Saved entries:
········
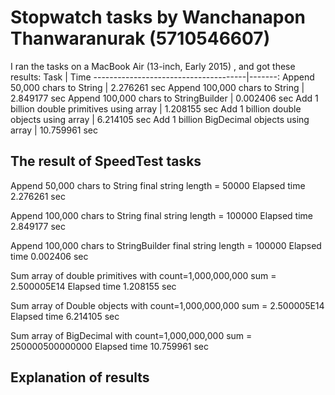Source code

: # Stopwatch tasks by Wanchanapon Thanwaranurak (5710546607)
I ran the tasks on a MacBook Air (13-inch, Early 2015) , and got
these results:
Task | Time
--------------------------------------|-------:
Append 50,000 chars to String | 2.276261 sec
Append 100,000 chars to String | 2.849177 sec
Append 100,000 chars to StringBuilder | 0.002406 sec
Add 1 billion double primitives using array | 1.208155 sec
Add 1 billion double objects using array | 6.214105 sec
Add 1 billion BigDecimal objects using array | 10.759961 sec

## The result of SpeedTest tasks
Append 50,000 chars to String
final string length = 50000
Elapsed time 2.276261 sec

Append 100,000 chars to String
final string length = 100000
Elapsed time 2.849177 sec

Append 100,000 chars to StringBuilder
final string length = 100000
Elapsed time 0.002406 sec

Sum array of double primitives with count=1,000,000,000
sum = 2.500005E14
Elapsed time 1.208155 sec

Sum array of Double objects with count=1,000,000,000
sum = 2.500005E14
Elapsed time 6.214105 sec

Sum array of BigDecimal with count=1,000,000,000
sum = 250000500000000
Elapsed time 10.759961 sec

## Explanation of results
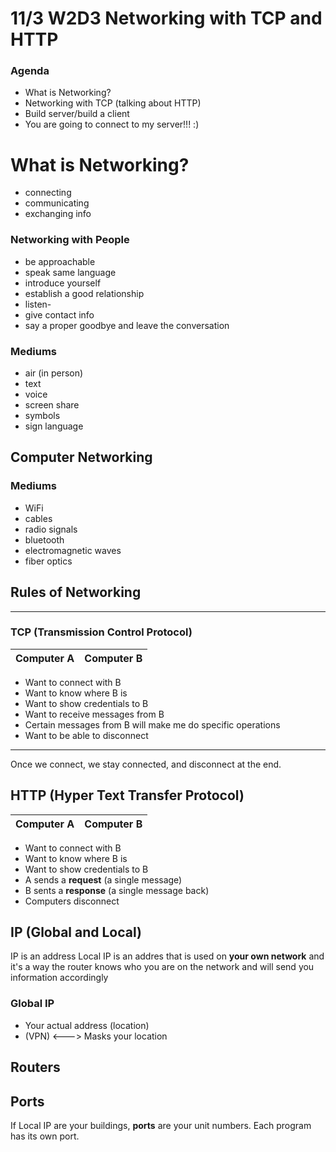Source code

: # 11/3 W2D3 Networking with TCP and HTTP
### Agenda
* What is Networking?
* Networking with TCP (talking about HTTP)
* Build server/build a client
* You are going to connect to my server!!! :)

# What is Networking?
- connecting
- communicating
- exchanging info

### Networking with People
- be approachable
- speak same language
- introduce yourself
- establish a good relationship
- listen-
- give contact info
- say a proper goodbye and leave the conversation

### Mediums
- air (in person)
- text
- voice
- screen share
- symbols
- sign language

## Computer Networking
### Mediums
- WiFi
- cables
- radio signals
- bluetooth
- electromagnetic waves
- fiber optics

## Rules of Networking
---
### TCP (Transmission Control Protocol)

Computer A | Computer B
--- | ---
- Want to connect with B
- Want to know where B is
- Want to show credentials to B
- Want to receive messages from B
- Certain messages from B will make me do specific operations
- Want to be able to disconnect
---
Once we connect, we stay connected, and disconnect at the end.

## HTTP (Hyper Text Transfer Protocol)
Computer A | Computer B
--- | ---
- Want to connect with B
- Want to know where B is
- Want to show credentials to B
- A sends a **request** (a single message)
- B sents a **response** (a single message back)
- Computers disconnect

## IP (Global and Local)
IP is an address
Local IP is an addres that is used on **your own network** and it's a way the router knows who you are on the network and will send you information accordingly

### Global IP
- Your actual address (location)
- (VPN) <---> Masks your location

## Routers
## Ports
If Local IP are your buildings, **ports** are your unit numbers.
Each program has its own port.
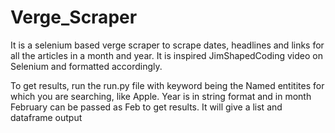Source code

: # Verge_Scraper
It is a selenium based verge scraper to scrape dates, headlines and links for all the articles in a month and year. It is inspired JimShapedCoding video on Selenium and formatted accordingly.

To get results, run the run.py file with keyword being the Named entitites for which you are searching, like Apple. Year is in string format and in month February can be passed as Feb to get results. It will give a list and dataframe output 
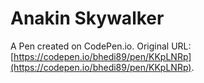 # Anakin Skywalker

A Pen created on CodePen.io. Original URL: [https://codepen.io/bhedi89/pen/KKpLNRp](https://codepen.io/bhedi89/pen/KKpLNRp).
········
YOUR INSTRUCTIONS: Every line from the data above that contains "BigDecimal" must appear in the answer.

RESPONSE TO THE TASK:
Add 1 billion BigDecimal objects using array | 10.759961 sec
Sum array of BigDecimal with count=1,000,000,000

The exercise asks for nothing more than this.